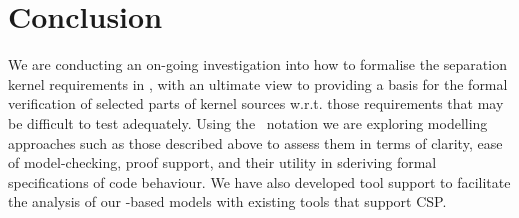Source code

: \section{Conclusion}

We are conducting an on-going investigation into how to formalise
the separation kernel requirements in \cite{IMAKQP-D02},
with an ultimate view to providing a basis for the formal verification
of selected parts of kernel sources w.r.t. those requirements that
may be difficult to test adequately.
Using the \Circus\ notation we are exploring modelling approaches
such as those described above
to assess them in terms of clarity, ease of model-checking, proof support,
and their utility in sderiving formal specifications of code behaviour.
We have also developed tool support to facilitate the analysis
of our \Circus-based models
with existing tools that support CSP.
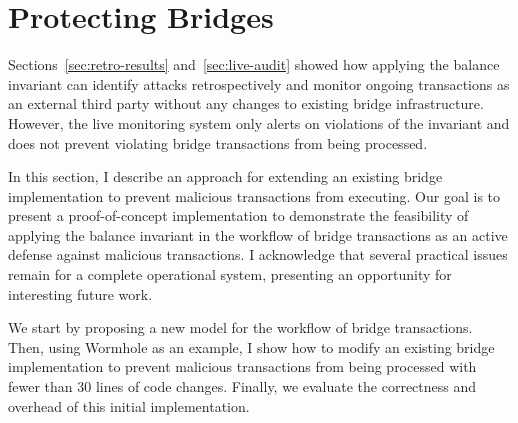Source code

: \section{Protecting Bridges}
\label{sec:active-protect}

Sections~\ref{sec:retro-results} and~\ref{sec:live-audit} showed how
applying the balance invariant can identify attacks retrospectively and
monitor ongoing transactions as an external third party without any
changes to existing bridge infrastructure.  However, the live
monitoring system only alerts on violations of the invariant and does
not prevent violating bridge transactions from being processed.

In this section, I describe an approach for extending an existing
bridge implementation to prevent malicious transactions from
executing.  Our goal is to present a proof-of-concept implementation
to demonstrate the feasibility of applying the balance invariant in the
workflow of bridge transactions as an active defense against malicious
transactions.  I acknowledge that several practical issues remain
for a complete operational system, presenting an opportunity for
interesting future work.




We start by proposing a new model for the workflow of bridge
transactions.  Then, using Wormhole as an example, I show how to
modify an existing bridge implementation to prevent malicious transactions from
being processed with fewer than 30 lines of code changes.  Finally, we
evaluate the correctness and overhead of this initial implementation.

= = = = =

• _TO DO_
Please filter the data down to the lines containing the word "changes".

• _EXERCISE SOLUTION_
changes to existing bridge infrastructure.  However, the live
being processed with fewer than 30 lines of code changes.  Finally, we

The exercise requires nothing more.